Themes are the fundamental and often universal ideas explored in a literary work.

The Eternal Nature of Love

If there’s one thing the speaker seems to want the reader to understand, it’s that he and Annabel Lee share an eternal bond of love. Although she died “many and many a year ago” (line 1), the speaker’s mind remains completely preoccupied with her memory. Indeed, he still feels so distraught by her absence that, at the end of the poem, he crawls into her tomb. Regardless of her untimely death, however, the speaker makes a strong claim that their love remains intact across the mortal divide that separates them. In the second and third stanzas, he describes how their love proved so profound that it inspired envy among the angels. In their supernatural jealousy, the angels caused Annabel Lee’s death. However, even after his beloved had been cloistered away in her tomb, the angels remained jealous and “Went [on] envying her and me” (line 27). The fact that angelic envy would persist after Annabel Lee’s death clearly indicates that their love survived her passing. The speaker confirms this suggestion in the fifth stanza, where he explicitly affirms that neither angel nor demon “Can ever dissever my soul from the soul / Of the beautiful ANNABEL LEE” (lines 32–33).

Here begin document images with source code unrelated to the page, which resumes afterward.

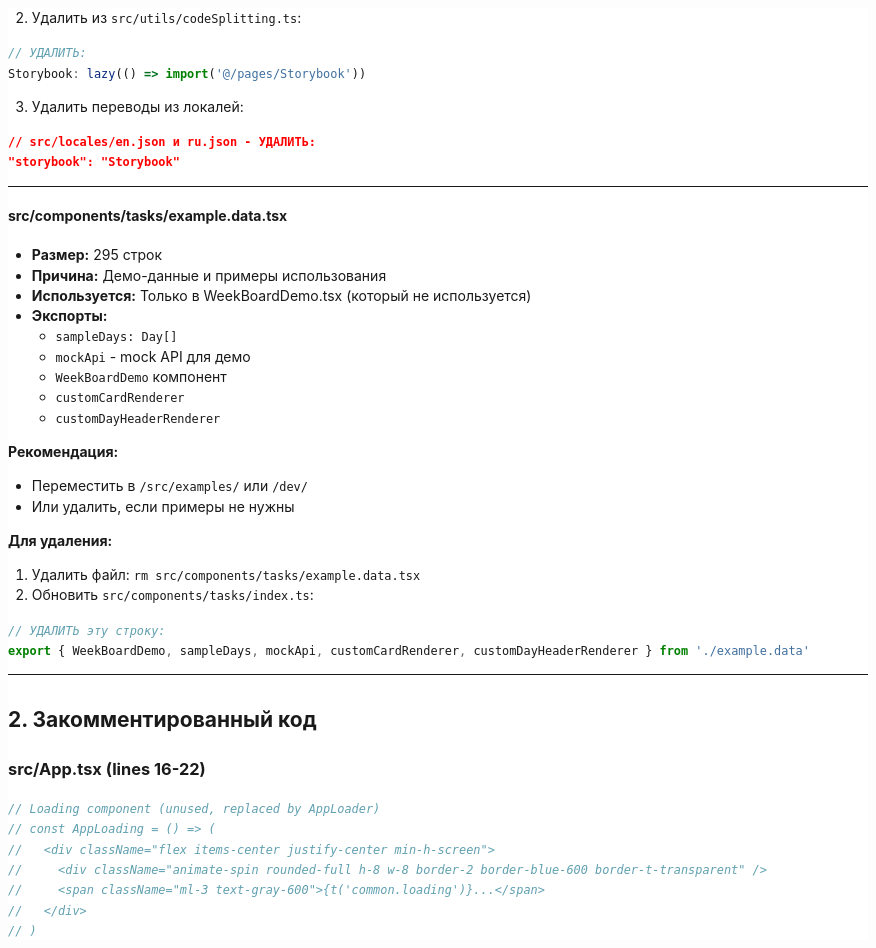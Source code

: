 2. Удалить из `src/utils/codeSplitting.ts`:
```typescript
// УДАЛИТЬ:
Storybook: lazy(() => import('@/pages/Storybook'))
```

3. Удалить переводы из локалей:
```json
// src/locales/en.json и ru.json - УДАЛИТЬ:
"storybook": "Storybook"
```

---

#### src/components/tasks/example.data.tsx
- **Размер:** 295 строк
- **Причина:** Демо-данные и примеры использования
- **Используется:** Только в WeekBoardDemo.tsx (который не используется)
- **Экспорты:**
  - `sampleDays: Day[]`
  - `mockApi` - mock API для демо
  - `WeekBoardDemo` компонент
  - `customCardRenderer`
  - `customDayHeaderRenderer`

**Рекомендация:**
- Переместить в `/src/examples/` или `/dev/`
- Или удалить, если примеры не нужны

**Для удаления:**
1. Удалить файл: `rm src/components/tasks/example.data.tsx`
2. Обновить `src/components/tasks/index.ts`:
```typescript
// УДАЛИТЬ эту строку:
export { WeekBoardDemo, sampleDays, mockApi, customCardRenderer, customDayHeaderRenderer } from './example.data'
```

---

## 2. Закомментированный код

### src/App.tsx (lines 16-22)

```typescript
// Loading component (unused, replaced by AppLoader)
// const AppLoading = () => (
//   <div className="flex items-center justify-center min-h-screen">
//     <div className="animate-spin rounded-full h-8 w-8 border-2 border-blue-600 border-t-transparent" />
//     <span className="ml-3 text-gray-600">{t('common.loading')}...</span>
//   </div>
// )
```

The Ephemeral Nature of Life

Like many of Poe’s other works, “Annabel Lee” concerns the untimely death of a beautiful young woman. The painful fact of her death can be felt in the poem’s every stanza. The grief-struck speaker repeatedly calls out her name in an almost incantatory way, as if an attempt to call her back to life. But the repetition only serves to remind him, again and again, of the loss he’s still trying to process. Throughout the poem, then, the speaker is attempting to come to terms with the tragic fact that life is ephemeral. What makes the ephemeral nature of life that much more painful to bear is the speaker’s competing sense that, unlike life, love is eternal. His affection for Annabel Lee has never diminished, despite the abyss of mortality that separates them from one another. In short, the speaker suffers from the profound sadness that arises from the fact that love can survive where life cannot.

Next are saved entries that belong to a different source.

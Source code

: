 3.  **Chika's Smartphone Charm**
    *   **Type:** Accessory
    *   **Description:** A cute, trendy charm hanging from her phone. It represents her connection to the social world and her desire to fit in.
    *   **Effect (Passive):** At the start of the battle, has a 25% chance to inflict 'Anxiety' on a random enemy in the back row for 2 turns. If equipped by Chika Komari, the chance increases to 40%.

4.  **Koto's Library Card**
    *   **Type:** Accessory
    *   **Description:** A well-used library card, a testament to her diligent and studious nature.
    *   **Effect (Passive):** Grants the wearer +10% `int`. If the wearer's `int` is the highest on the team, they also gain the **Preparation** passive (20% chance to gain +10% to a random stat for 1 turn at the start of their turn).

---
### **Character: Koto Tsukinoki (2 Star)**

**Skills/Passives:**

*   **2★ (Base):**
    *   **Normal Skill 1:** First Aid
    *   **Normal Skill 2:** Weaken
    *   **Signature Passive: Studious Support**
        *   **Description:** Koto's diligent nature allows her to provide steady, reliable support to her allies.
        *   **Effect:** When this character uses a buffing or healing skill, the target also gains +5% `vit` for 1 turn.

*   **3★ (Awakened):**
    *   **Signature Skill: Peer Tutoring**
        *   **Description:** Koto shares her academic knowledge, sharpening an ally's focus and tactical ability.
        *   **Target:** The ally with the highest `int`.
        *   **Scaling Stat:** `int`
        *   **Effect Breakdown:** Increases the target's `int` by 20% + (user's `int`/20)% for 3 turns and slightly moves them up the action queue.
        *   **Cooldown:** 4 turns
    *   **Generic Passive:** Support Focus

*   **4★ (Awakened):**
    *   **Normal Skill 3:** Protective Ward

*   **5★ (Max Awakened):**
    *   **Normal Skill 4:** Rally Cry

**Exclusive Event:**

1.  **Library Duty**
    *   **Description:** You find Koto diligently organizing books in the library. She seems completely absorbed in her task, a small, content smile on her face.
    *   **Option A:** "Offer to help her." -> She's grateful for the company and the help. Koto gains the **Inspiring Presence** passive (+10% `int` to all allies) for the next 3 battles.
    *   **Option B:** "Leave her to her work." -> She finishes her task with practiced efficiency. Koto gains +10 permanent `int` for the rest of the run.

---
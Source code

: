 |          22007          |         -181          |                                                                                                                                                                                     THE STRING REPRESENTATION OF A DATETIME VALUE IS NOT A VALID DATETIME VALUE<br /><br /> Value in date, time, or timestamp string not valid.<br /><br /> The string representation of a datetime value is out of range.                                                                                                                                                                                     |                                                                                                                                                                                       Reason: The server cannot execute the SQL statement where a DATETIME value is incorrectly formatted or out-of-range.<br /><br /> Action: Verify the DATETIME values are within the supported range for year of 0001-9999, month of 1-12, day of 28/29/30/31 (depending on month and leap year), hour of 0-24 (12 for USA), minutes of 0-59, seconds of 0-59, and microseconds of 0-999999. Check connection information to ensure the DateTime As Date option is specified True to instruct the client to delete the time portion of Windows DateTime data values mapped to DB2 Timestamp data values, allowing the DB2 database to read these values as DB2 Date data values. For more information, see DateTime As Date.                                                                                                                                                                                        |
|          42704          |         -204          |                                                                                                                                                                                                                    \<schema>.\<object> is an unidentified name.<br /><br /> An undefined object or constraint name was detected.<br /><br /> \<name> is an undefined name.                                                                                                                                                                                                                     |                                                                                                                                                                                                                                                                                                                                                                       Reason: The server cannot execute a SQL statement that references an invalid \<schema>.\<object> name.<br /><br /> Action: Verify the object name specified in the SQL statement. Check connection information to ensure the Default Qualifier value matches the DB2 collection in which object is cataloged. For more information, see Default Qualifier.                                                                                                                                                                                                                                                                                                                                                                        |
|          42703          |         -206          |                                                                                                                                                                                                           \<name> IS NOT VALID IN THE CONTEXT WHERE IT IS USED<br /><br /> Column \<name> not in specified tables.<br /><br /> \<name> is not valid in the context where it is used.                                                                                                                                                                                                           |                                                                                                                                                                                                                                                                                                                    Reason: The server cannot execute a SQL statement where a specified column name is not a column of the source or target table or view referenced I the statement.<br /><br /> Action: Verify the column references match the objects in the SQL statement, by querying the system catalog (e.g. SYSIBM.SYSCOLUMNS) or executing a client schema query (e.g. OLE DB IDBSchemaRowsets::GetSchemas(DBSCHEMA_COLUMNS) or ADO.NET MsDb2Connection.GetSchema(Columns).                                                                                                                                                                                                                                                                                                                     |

The Maddening Pain of Grief

Even though his beloved died a long time ago, the speaker of “Annabel Lee” has never been able to process his grief fully. Over time, it appears that the failure to process his grief properly has ushered the speaker nearer to a state of madness. Although the poem doesn’t offer any clear evidence that the speaker has lost his mind, it does present subtle hints that his psyche may be approaching a state of mania. Consider the poem’s unique rhyme scheme. With just two minor exceptions, the only end-rhyme words in the poem are “me,” “sea,” and “LEE.” The use of these repeating rhymes across the poem’s six stanzas evokes a sense of obsessive compulsiveness, as if the speaker simply cannot calm his agitated mind. In the final stanza, the speaker explicitly confesses that he can’t stop thinking of his beloved. Unable to escape her ever-present memory, he ultimately joins her in her tomb in an act that could be interpreted as suicidal. Whether we understand the speaker’s suicide as literal or figurative, it represents his attempt to relieve the maddening pain of his unresolved grief.